_Task requirements_
In your copy, include no images, and write out every entry below exactly as it stands.

(Excerpts from a dataset)
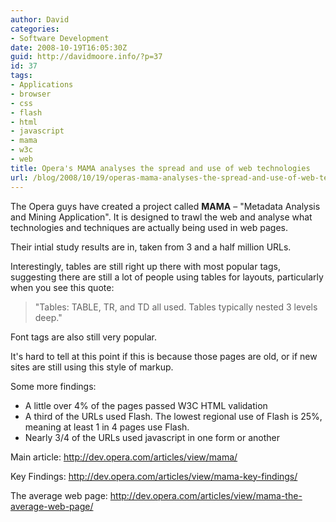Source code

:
 ```yaml
---
author: David
categories:
- Software Development
date: 2008-10-19T16:05:30Z
guid: http://davidmoore.info/?p=37
id: 37
tags:
- Applications
- browser
- css
- flash
- html
- javascript
- mama
- w3c
- web
title: Opera's MAMA analyses the spread and use of web technologies
url: /blog/2008/10/19/operas-mama-analyses-the-spread-and-use-of-web-technologies/
---
```


The Opera guys have created a project called **MAMA** &#8211; "Metadata Analysis and Mining Application". It is designed to trawl the web and analyse what technologies and techniques are actually being used in web pages.

Their intial study results are in, taken from 3 and a half million URLs.

Interestingly, tables are still right up there with most popular tags, suggesting there are still a lot of people using tables for layouts, particularly when you see this quote:

> "Tables: TABLE, TR, and TD all used. Tables typically nested 3 levels deep."

Font tags are also still very popular.

It's hard to tell at this point if this is because those pages are old, or if new sites are still using this style of markup.

Some more findings:

  * A little over 4% of the pages passed W3C HTML validation
  * A third of the URLs used Flash. The lowest regional use of Flash is 25%, meaning at least 1 in 4 pages use Flash.
  * Nearly 3/4 of the URLs used javascript in one form or another

Main article: <a title="Main Article" href="http://dev.opera.com/articles/view/mama/" target="_blank">http://dev.opera.com/articles/view/mama/</a>
  
Key Findings: <a title="Key Findings" href="http://dev.opera.com/articles/view/mama-key-findings/" target="_blank">http://dev.opera.com/articles/view/mama-key-findings/</a>
  
The average web page: <a title="The average web page" href="http://dev.opera.com/articles/view/mama-the-average-web-page/" target="_blank">http://dev.opera.com/articles/view/mama-the-average-web-page/</a>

_Output of the task_
Source code

:
 ```yaml
---
author: David
categories:
- Software Development
date: 2008-10-19T16:05:30Z
guid: http://davidmoore.info/?p=37
id: 37
tags:
- Applications
- browser
- css
- flash
- html
- javascript
- mama
- w3c
- web
title: Opera's MAMA analyses the spread and use of web technologies
url: /blog/2008/10/19/operas-mama-analyses-the-spread-and-use-of-web-technologies/
---
```


The Opera guys have created a project called **MAMA** &#8211; "Metadata Analysis and Mining Application". It is designed to trawl the web and analyse what technologies and techniques are actually being used in web pages.

Their intial study results are in, taken from 3 and a half million URLs.

Interestingly, tables are still right up there with most popular tags, suggesting there are still a lot of people using tables for layouts, particularly when you see this quote:

> "Tables: TABLE, TR, and TD all used. Tables typically nested 3 levels deep."

Font tags are also still very popular.

It's hard to tell at this point if this is because those pages are old, or if new sites are still using this style of markup.

Some more findings:

  * A little over 4% of the pages passed W3C HTML validation
  * A third of the URLs used Flash. The lowest regional use of Flash is 25%, meaning at least 1 in 4 pages use Flash.
  * Nearly 3/4 of the URLs used javascript in one form or another

Main article: <a title="Main Article" href="http://dev.opera.com/articles/view/mama/" target="_blank">http://dev.opera.com/articles/view/mama/</a>
  
Key Findings: <a title="Key Findings" href="http://dev.opera.com/articles/view/mama-key-findings/" target="_blank">http://dev.opera.com/articles/view/mama-key-findings/</a>
  
The average web page: <a title="The average web page" href="http://dev.opera.com/articles/view/mama-the-average-web-page/" target="_blank">http://dev.opera.com/articles/view/mama-the-average-web-page/</a>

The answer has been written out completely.